> ACTIVITY:
For the records that follow, please set down exactly the lines between the one holding "## 使用 PowerCLI" and the one holding "如果你用的是文章前面给的百度链接的模块，则在每次使用 powercli 前必须手动导入模块，可以通过下列命令完成：", inclusive, and only those.

----- INFORMATION GIVEN -----

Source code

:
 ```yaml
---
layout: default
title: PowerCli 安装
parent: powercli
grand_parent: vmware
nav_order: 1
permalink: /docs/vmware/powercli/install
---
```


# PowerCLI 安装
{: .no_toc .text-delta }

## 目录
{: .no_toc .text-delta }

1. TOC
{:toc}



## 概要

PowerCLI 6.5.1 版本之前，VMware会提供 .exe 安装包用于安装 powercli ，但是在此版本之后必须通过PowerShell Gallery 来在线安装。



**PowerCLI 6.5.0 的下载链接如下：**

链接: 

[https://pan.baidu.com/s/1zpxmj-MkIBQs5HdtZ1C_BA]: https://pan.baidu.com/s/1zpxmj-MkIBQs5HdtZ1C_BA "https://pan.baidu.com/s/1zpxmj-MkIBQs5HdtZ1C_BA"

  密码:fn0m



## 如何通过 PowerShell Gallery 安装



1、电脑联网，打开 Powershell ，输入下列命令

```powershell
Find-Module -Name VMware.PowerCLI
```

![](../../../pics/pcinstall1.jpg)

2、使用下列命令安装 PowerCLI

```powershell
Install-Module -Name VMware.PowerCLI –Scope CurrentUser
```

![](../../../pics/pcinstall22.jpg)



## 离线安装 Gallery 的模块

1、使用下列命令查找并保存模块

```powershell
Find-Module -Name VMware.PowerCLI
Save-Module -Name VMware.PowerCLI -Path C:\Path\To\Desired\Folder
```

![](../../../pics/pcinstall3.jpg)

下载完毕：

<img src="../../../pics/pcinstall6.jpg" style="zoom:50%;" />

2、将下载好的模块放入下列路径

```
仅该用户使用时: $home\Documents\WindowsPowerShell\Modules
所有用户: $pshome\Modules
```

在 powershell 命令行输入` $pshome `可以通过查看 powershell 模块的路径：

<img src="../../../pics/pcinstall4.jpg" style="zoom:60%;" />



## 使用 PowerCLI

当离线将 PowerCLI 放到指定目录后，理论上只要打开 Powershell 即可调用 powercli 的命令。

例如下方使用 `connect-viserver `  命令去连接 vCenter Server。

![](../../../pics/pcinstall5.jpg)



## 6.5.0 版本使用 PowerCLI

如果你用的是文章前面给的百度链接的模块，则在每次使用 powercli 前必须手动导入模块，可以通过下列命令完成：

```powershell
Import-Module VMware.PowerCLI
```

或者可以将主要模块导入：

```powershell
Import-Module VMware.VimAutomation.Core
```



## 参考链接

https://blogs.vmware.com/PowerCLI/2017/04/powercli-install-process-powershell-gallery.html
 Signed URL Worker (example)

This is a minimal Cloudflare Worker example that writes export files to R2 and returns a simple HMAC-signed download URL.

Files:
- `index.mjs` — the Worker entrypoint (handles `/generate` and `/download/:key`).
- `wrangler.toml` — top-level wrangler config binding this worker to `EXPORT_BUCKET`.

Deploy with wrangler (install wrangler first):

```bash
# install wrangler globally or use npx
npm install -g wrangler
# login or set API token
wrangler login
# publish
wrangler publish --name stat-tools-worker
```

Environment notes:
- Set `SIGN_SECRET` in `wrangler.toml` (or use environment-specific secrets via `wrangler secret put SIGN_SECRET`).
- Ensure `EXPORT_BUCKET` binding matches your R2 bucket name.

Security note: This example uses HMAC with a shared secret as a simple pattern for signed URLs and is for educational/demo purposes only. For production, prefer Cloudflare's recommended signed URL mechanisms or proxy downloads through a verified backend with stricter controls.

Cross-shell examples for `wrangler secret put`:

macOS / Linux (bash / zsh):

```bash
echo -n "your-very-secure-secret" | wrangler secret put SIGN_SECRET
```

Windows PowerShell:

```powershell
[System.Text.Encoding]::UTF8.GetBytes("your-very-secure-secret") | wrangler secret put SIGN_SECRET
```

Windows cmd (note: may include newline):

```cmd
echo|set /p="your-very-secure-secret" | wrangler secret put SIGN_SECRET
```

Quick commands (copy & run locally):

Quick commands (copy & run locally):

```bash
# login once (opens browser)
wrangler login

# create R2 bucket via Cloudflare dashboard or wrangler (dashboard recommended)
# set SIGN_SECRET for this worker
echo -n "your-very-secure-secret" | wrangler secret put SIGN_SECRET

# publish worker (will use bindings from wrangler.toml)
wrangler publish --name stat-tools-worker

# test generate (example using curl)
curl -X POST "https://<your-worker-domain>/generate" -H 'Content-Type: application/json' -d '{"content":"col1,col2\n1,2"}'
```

-----

> RESPONSE TO THE EXERCISE:
## 使用 PowerCLI

当离线将 PowerCLI 放到指定目录后，理论上只要打开 Powershell 即可调用 powercli 的命令。

例如下方使用 `connect-viserver `  命令去连接 vCenter Server。

![](../../../pics/pcinstall5.jpg)



## 6.5.0 版本使用 PowerCLI

如果你用的是文章前面给的百度链接的模块，则在每次使用 powercli 前必须手动导入模块，可以通过下列命令完成：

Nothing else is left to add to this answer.